Below are some records. Say in a single number how many of their lines include the word "previous".

Records for the task |
--------------------------------

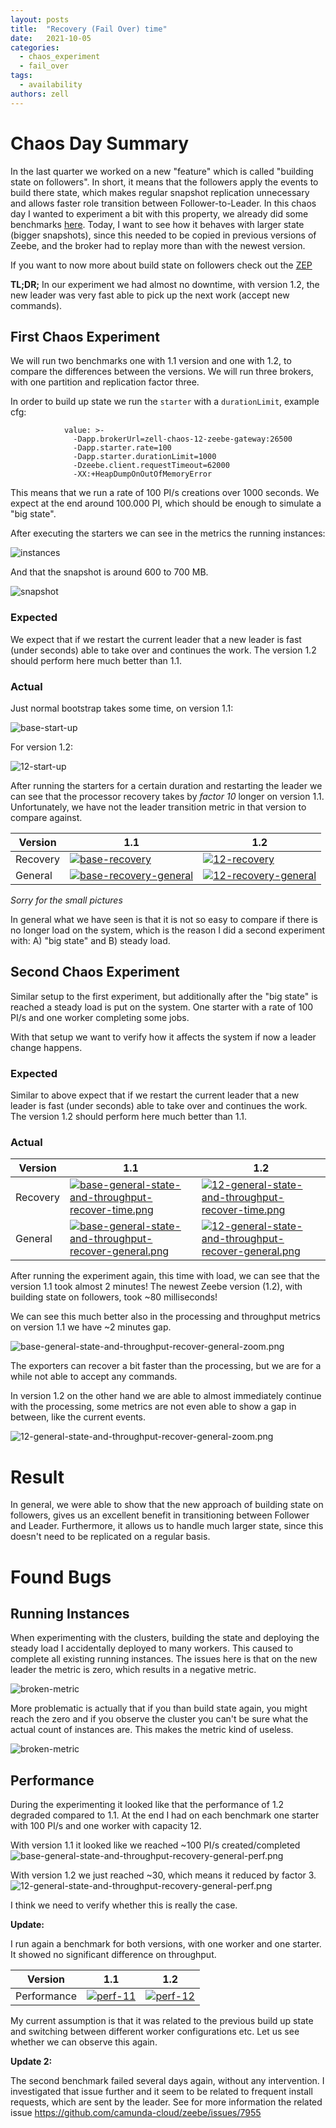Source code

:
 ```yaml
---
layout: posts
title:  "Recovery (Fail Over) time"
date:   2021-10-05
categories: 
  - chaos_experiment 
  - fail_over
tags:
  - availability
authors: zell
---
```


# Chaos Day Summary

In the last quarter we worked on a new "feature" which is called "building state on followers". In short,
it means that the followers apply the events to build there state, which makes regular snapshot 
replication unnecessary and allows faster role transition between Follower-to-Leader. In this chaos
day I wanted to experiment a bit with this property, we already did some benchmarks [here](https://github.com/camunda-cloud/zeebe/issues/7515).
Today, I want to see how it behaves with larger state (bigger snapshots), since this needed to be
copied in previous versions of Zeebe, and the broker had to replay more than with the newest version.

If you want to now more about build state on followers check out the [ZEP](https://github.com/zeebe-io/enhancements/blob/master/ZEP007-build-state-on-followers.md)

**TL;DR;** In our experiment we had almost no downtime, with version 1.2, the new leader was very fast able to pick up the next work (accept new commands). 

<!--truncate-->

## First Chaos Experiment

We will run two benchmarks one with 1.1 version and one with 1.2, to compare the differences between 
the versions. We will run three brokers, with one partition and replication factor three. 

In order to build up state we run the `starter` with a `durationLimit`, example cfg:

```shell
            value: >-
              -Dapp.brokerUrl=zell-chaos-12-zeebe-gateway:26500
              -Dapp.starter.rate=100
              -Dapp.starter.durationLimit=1000
              -Dzeebe.client.requestTimeout=62000
              -XX:+HeapDumpOnOutOfMemoryError
```

This means that we run a rate of 100 PI/s creations over 1000 seconds. We expect at the end around 
100.000 PI, which should be enough to simulate a "big state". 

After executing the starters we can see in the metrics the running instances:

![instances](instances.png)

And that the snapshot is around 600 to 700 MB.

![snapshot](snapshot.png)

### Expected

We expect that if we restart the current leader that a new leader is fast (under seconds) able to
take over and continues the work. The version 1.2 should perform here much better than 1.1.

### Actual

Just normal bootstrap takes some time, on version 1.1:

![base-start-up](base-start-up.png)

For version 1.2:

![12-start-up](12-start-up.png)

After running the starters for a certain duration and restarting the leader we can see that 
the processor recovery takes by *factor 10* longer on version 1.1. Unfortunately, we have not the
leader transition metric in that version to compare against.

| **Version** | **1.1**  |  **1.2**  |
|---|---|---|
| Recovery  | [![base-recovery](base-recovery.png)](base-recovery.png) | [![12-recovery](12-recovery.png)](12-recovery.png) | 
| General  | [![base-recovery-general](base-recovery-general.png)](base-recovery-general.png)  | [![12-recovery-general](12-recovery-general.png)](12-recovery-general.png)  | 

*Sorry for the small pictures*

In general what we have seen is that it is not so easy to compare if there is no longer load on the
system, which is the reason I did a second experiment with: A) "big state" and B) steady load.

## Second Chaos Experiment

Similar setup to the first experiment, but additionally after the "big state" is reached a steady
load is put on the system. One starter with a rate of 100 PI/s and one worker completing some jobs.

With that setup we want to verify how it affects the system if now a leader change happens.

### Expected

Similar to above expect that if we restart the current leader that a new leader is fast 
(under seconds) able to take over and continues the work. The version 1.2 should perform here much
better than 1.1.

### Actual


| **Version** | **1.1**  |  **1.2**  |
|---|---|---|
| Recovery  | [![base-general-state-and-throughput-recover-time.png](base-general-state-and-throughput-recover-time.png)](base-general-state-and-throughput-recover-time.png) | [![12-general-state-and-throughput-recover-time.png](12-general-state-and-throughput-recovery-time.png)](12-general-state-and-throughput-recovery-time.png) | 
| General  | [![base-general-state-and-throughput-recover-general.png](base-general-state-and-throughput-recover-general.png)](base-general-state-and-throughput-recover-general.png)  | [![12-general-state-and-throughput-recover-general.png](12-general-state-and-throughput-recovery-general.png)](12-general-state-and-throughput-recovery-general.png)  |

After running the experiment again, this time with load, we can see that the version 1.1 took almost
2 minutes! The newest Zeebe version (1.2), with building state on followers, took ~80 milliseconds!

We can see this much better also in the processing and throughput metrics on version 1.1 we have ~2
minutes gap.

![base-general-state-and-throughput-recover-general-zoom.png](base-general-state-and-throughput-recover-general-zoom.png)

The exporters can recover a bit faster than the processing, but we are for a while not able to accept
any commands.

In version 1.2 on the other hand we are able to almost immediately continue with the processing, some
metrics are not even able to show a gap in between, like the current events.

![12-general-state-and-throughput-recover-general-zoom.png](12-general-state-and-throughput-recovery-general-zoom.png)

# Result

In general, we were able to show that the new approach of building state on followers, gives us an
excellent benefit in transitioning between Follower and Leader. Furthermore, it allows us to handle
much larger state, since this doesn't need to be replicated on a regular basis.

# Found Bugs

## Running Instances

When experimenting with the clusters, building the state and deploying the steady load I 
accidentally deployed to many workers. This caused to complete all existing running instances. The 
issues here is that on the new leader the metric is zero, which results in a negative metric. 

![broken-metric](broken-metric.png)

More problematic is actually that if you than build state again, you might reach the zero and if you
observe the cluster you can't be sure what the actual count of instances are. This makes the metric
kind of useless.

![broken-metric](broken-metric-zero.png)

## Performance

During the experimenting it looked like that the performance of 1.2 degraded compared to 1.1. At the
end I had on each benchmark one starter with 100 PI/s and one worker with capacity 12.

With version 1.1 it looked like we reached ~100 PI/s created/completed
![base-general-state-and-throughput-recovery-general-perf.png](base-general-state-and-throughput-recovery-general-perf.png)

With version 1.2 we just reached ~30, which means it reduced by factor 3.
![12-general-state-and-throughput-recovery-general-perf.png](12-general-state-and-throughput-recovery-general-perf.png)

I think we need to verify whether this is really the case.

**Update:**

I run again a benchmark for both versions, with one worker and one starter. It showed no significant 
difference on throughput.

| **Version** | **1.1**  |  **1.2**  |
|---|---|---|
| Performance  | [![perf-11](perf-11.png)](perf-11.png) | [![perf-12](perf-12.png)](perf-12.png) |

My current assumption is that it was related to the previous build up state and switching between 
different worker configurations etc. Let us see whether we can observe this again.

**Update 2:**

The second benchmark failed several days again, without any intervention. I investigated that issue further and it seem to be related to frequent install requests, which are sent by the leader. See for more information the related issue https://github.com/camunda-cloud/zeebe/issues/7955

--------------------------------

Task result | 2